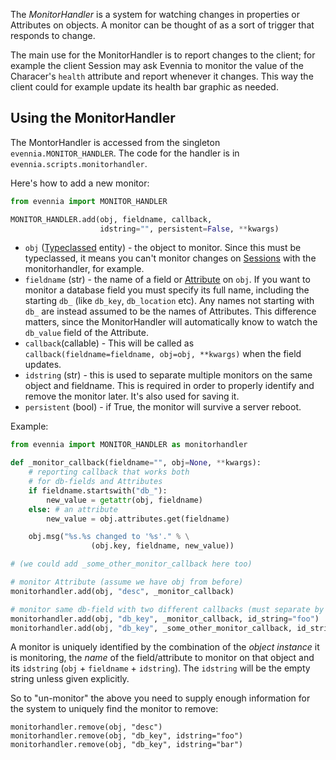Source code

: [](An-explaination-of-the-monitor-handler-system-to-watch-for-attribute-changes-on-objects)

The *MonitorHandler* is a system for watching changes in properties or Attributes on objects. A monitor can be thought of as a sort of trigger that responds to change. 

The main use for the MonitorHandler is to report changes to the client; for example the client Session may ask Evennia to monitor the value of the Characer's `health` attribute and report whenever it changes. This way the client could for example update its health bar graphic as needed. 

## Using the MonitorHandler

The MontorHandler is accessed from the singleton `evennia.MONITOR_HANDLER`. The code for the handler is in `evennia.scripts.monitorhandler`.

Here's how to add a new monitor: 

```python
from evennia import MONITOR_HANDLER

MONITOR_HANDLER.add(obj, fieldname, callback,
                    idstring="", persistent=False, **kwargs)

```

 - `obj` ([Typeclassed](Typeclasses.md) entity) - the object to monitor. Since this must be typeclassed, it means you can't monitor changes on [Sessions](Sessions.md) with the monitorhandler, for example.
 - `fieldname` (str) - the name of a field or [Attribute](Attributes.md) on `obj`. If you want to monitor a database field you must specify its full name, including the starting `db_` (like `db_key`, `db_location` etc). Any names not starting with `db_` are instead assumed to be the names of Attributes. This difference matters, since the MonitorHandler will automatically know to watch the `db_value` field of the Attribute. 
 - `callback`(callable) - This will be called as `callback(fieldname=fieldname, obj=obj, **kwargs)` when the field updates.
 - `idstring` (str) - this is used to separate multiple monitors on the same object and fieldname. This is required in order to properly identify and remove the monitor later. It's also used for saving it. 
 - `persistent` (bool) - if True, the monitor will survive a server reboot.

Example: 

```python
from evennia import MONITOR_HANDLER as monitorhandler

def _monitor_callback(fieldname="", obj=None, **kwargs):    
    # reporting callback that works both
    # for db-fields and Attributes
    if fieldname.startswith("db_"):
        new_value = getattr(obj, fieldname)
    else: # an attribute    
        new_value = obj.attributes.get(fieldname)

    obj.msg("%s.%s changed to '%s'." % \
                  (obj.key, fieldname, new_value))

# (we could add _some_other_monitor_callback here too)

# monitor Attribute (assume we have obj from before)
monitorhandler.add(obj, "desc", _monitor_callback)  

# monitor same db-field with two different callbacks (must separate by id_string)
monitorhandler.add(obj, "db_key", _monitor_callback, id_string="foo")  
monitorhandler.add(obj, "db_key", _some_other_monitor_callback, id_string="bar")

```

A monitor is uniquely identified by the combination of the *object instance* it is monitoring, the *name* of the field/attribute to monitor on that object and its `idstring` (`obj` + `fieldname` + `idstring`). The `idstring` will be the empty string unless given explicitly. 

So to "un-monitor" the above you need to supply enough information for the system to uniquely find the monitor to remove:

```
monitorhandler.remove(obj, "desc")
monitorhandler.remove(obj, "db_key", idstring="foo")
monitorhandler.remove(obj, "db_key", idstring="bar")
```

### ABOUT THIS EXERCISE
Please repeat the records above word for word, and do not include the pictures.

### SOLVED PROBLEM
Source code

: [](An-explaination-of-the-monitor-handler-system-to-watch-for-attribute-changes-on-objects)

The *MonitorHandler* is a system for watching changes in properties or Attributes on objects. A monitor can be thought of as a sort of trigger that responds to change. 

The main use for the MonitorHandler is to report changes to the client; for example the client Session may ask Evennia to monitor the value of the Characer's `health` attribute and report whenever it changes. This way the client could for example update its health bar graphic as needed. 

## Using the MonitorHandler

The MontorHandler is accessed from the singleton `evennia.MONITOR_HANDLER`. The code for the handler is in `evennia.scripts.monitorhandler`.

Here's how to add a new monitor: 

```python
from evennia import MONITOR_HANDLER

MONITOR_HANDLER.add(obj, fieldname, callback,
                    idstring="", persistent=False, **kwargs)

```

 - `obj` ([Typeclassed](Typeclasses.md) entity) - the object to monitor. Since this must be typeclassed, it means you can't monitor changes on [Sessions](Sessions.md) with the monitorhandler, for example.
 - `fieldname` (str) - the name of a field or [Attribute](Attributes.md) on `obj`. If you want to monitor a database field you must specify its full name, including the starting `db_` (like `db_key`, `db_location` etc). Any names not starting with `db_` are instead assumed to be the names of Attributes. This difference matters, since the MonitorHandler will automatically know to watch the `db_value` field of the Attribute. 
 - `callback`(callable) - This will be called as `callback(fieldname=fieldname, obj=obj, **kwargs)` when the field updates.
 - `idstring` (str) - this is used to separate multiple monitors on the same object and fieldname. This is required in order to properly identify and remove the monitor later. It's also used for saving it. 
 - `persistent` (bool) - if True, the monitor will survive a server reboot.

Example: 

```python
from evennia import MONITOR_HANDLER as monitorhandler

def _monitor_callback(fieldname="", obj=None, **kwargs):    
    # reporting callback that works both
    # for db-fields and Attributes
    if fieldname.startswith("db_"):
        new_value = getattr(obj, fieldname)
    else: # an attribute    
        new_value = obj.attributes.get(fieldname)

    obj.msg("%s.%s changed to '%s'." % \
                  (obj.key, fieldname, new_value))

# (we could add _some_other_monitor_callback here too)

# monitor Attribute (assume we have obj from before)
monitorhandler.add(obj, "desc", _monitor_callback)  

# monitor same db-field with two different callbacks (must separate by id_string)
monitorhandler.add(obj, "db_key", _monitor_callback, id_string="foo")  
monitorhandler.add(obj, "db_key", _some_other_monitor_callback, id_string="bar")

```

A monitor is uniquely identified by the combination of the *object instance* it is monitoring, the *name* of the field/attribute to monitor on that object and its `idstring` (`obj` + `fieldname` + `idstring`). The `idstring` will be the empty string unless given explicitly. 

So to "un-monitor" the above you need to supply enough information for the system to uniquely find the monitor to remove:

```
monitorhandler.remove(obj, "desc")
monitorhandler.remove(obj, "db_key", idstring="foo")
monitorhandler.remove(obj, "db_key", idstring="bar")
```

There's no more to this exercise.